Broadcom, Canal+ Technologies Work on Chip, Set-Top Box Designs

At the International Broadcasting Convention in Amsterdam Friday, chipmaker Broadcom Corp., inked a
specification agreement with Paris-based Canal+ Technologies to develop set-top box technology for interactive television (iTV)
applications.


The firms, which also agreed to collaborate in certain markets on chip specification and set-top box designs, did not make financial
details public Friday.


Specifically, Broadcom’s set-top box chip family will support Canal’s MEDIAHIGHWAY middleware, which enables digital TV subscribers
to watch and store multimedia programs, and will make software firms for this technology available to its customers to make
integration of MEDIAHIGHWAY with Broadcom chipsets easier.


With the pact, Broadcom and Canal said digital operators around the world will be able to offer their customers set-top boxes
designed for optimum performance on the MEDIAHIGHWAY architecture.


Broadcom’s chips are geared to power personal video recording (PVR), graphics, Internet access and modulation to the set-top box
market. By signing on with Canal +, Broadcom’s hopes it chips and solutions will find their way to a larger,
next-generation-TV-hungry marketplace.


On the other side of the coin, Canal+ should benefit from Broadcom’s highly-rated chips. Canal+, whose software runs in over 10
million set-top boxes in digital cable, satellite and terrestrial environments, has its U.S. headquarters in Cupertino, Calif.

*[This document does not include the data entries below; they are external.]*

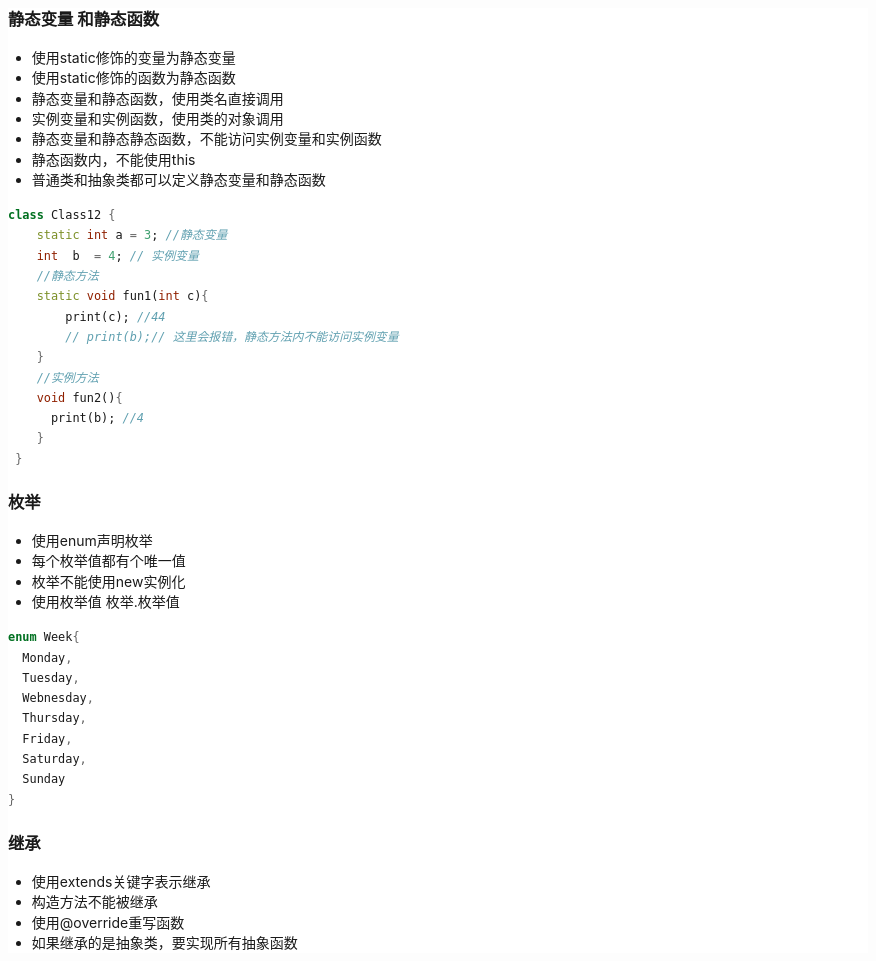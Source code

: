 ### 静态变量 和静态函数

- 使用static修饰的变量为静态变量
- 使用static修饰的函数为静态函数
- 静态变量和静态函数，使用类名直接调用
- 实例变量和实例函数，使用类的对象调用
- 静态变量和静态静态函数，不能访问实例变量和实例函数
- 静态函数内，不能使用this
- 普通类和抽象类都可以定义静态变量和静态函数

```dart
class Class12 {
    static int a = 3; //静态变量
    int  b  = 4; // 实例变量
    //静态方法
    static void fun1(int c){
        print(c); //44
        // print(b);// 这里会报错，静态方法内不能访问实例变量
    }
    //实例方法
    void fun2(){
      print(b); //4
    } 
 }   

```

### 枚举

- 使用enum声明枚举
- 每个枚举值都有个唯一值
- 枚举不能使用new实例化
- 使用枚举值 枚举.枚举值

```dart
enum Week{
  Monday,
  Tuesday,
  Webnesday,
  Thursday,
  Friday,
  Saturday,
  Sunday
}
```

### 继承

- 使用extends关键字表示继承
- 构造方法不能被继承
- 使用@override重写函数
- 如果继承的是抽象类，要实现所有抽象函数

Jean-Marc Racine, Canal+ Technologies’ Executive Vice President of Marketing, discussed the significance of the deal in a public
statement.


“We have already been working with Broadcom technology in Asia and the United States and have been impressed with the level of
integration and performance that Broadcom chip products have been able to achieve thus far,” said Racine. “Broadcom’s commitment to
ensure that its technology works with ours will open up new markets to us and will give us additional choice of ICs for set-top box
products for our current markets.”


While working with Broadcom against the likes of such competition as OpenTV, Liberate Technologies and Microsoft Corp. is good for Canal, iTV is so nascent that it may take years before agreements
that get penned now actually bear fruit. That theory comes courtesy of Forrester Group, which said Friday that iTV may not take off
for five years and that a shakeout could unfold in the meantime. The report focused on the U.K. specifically, saying that iTV will
fall on tough times because retailers selling on the platform are concerned about return on investment (ROI) issues.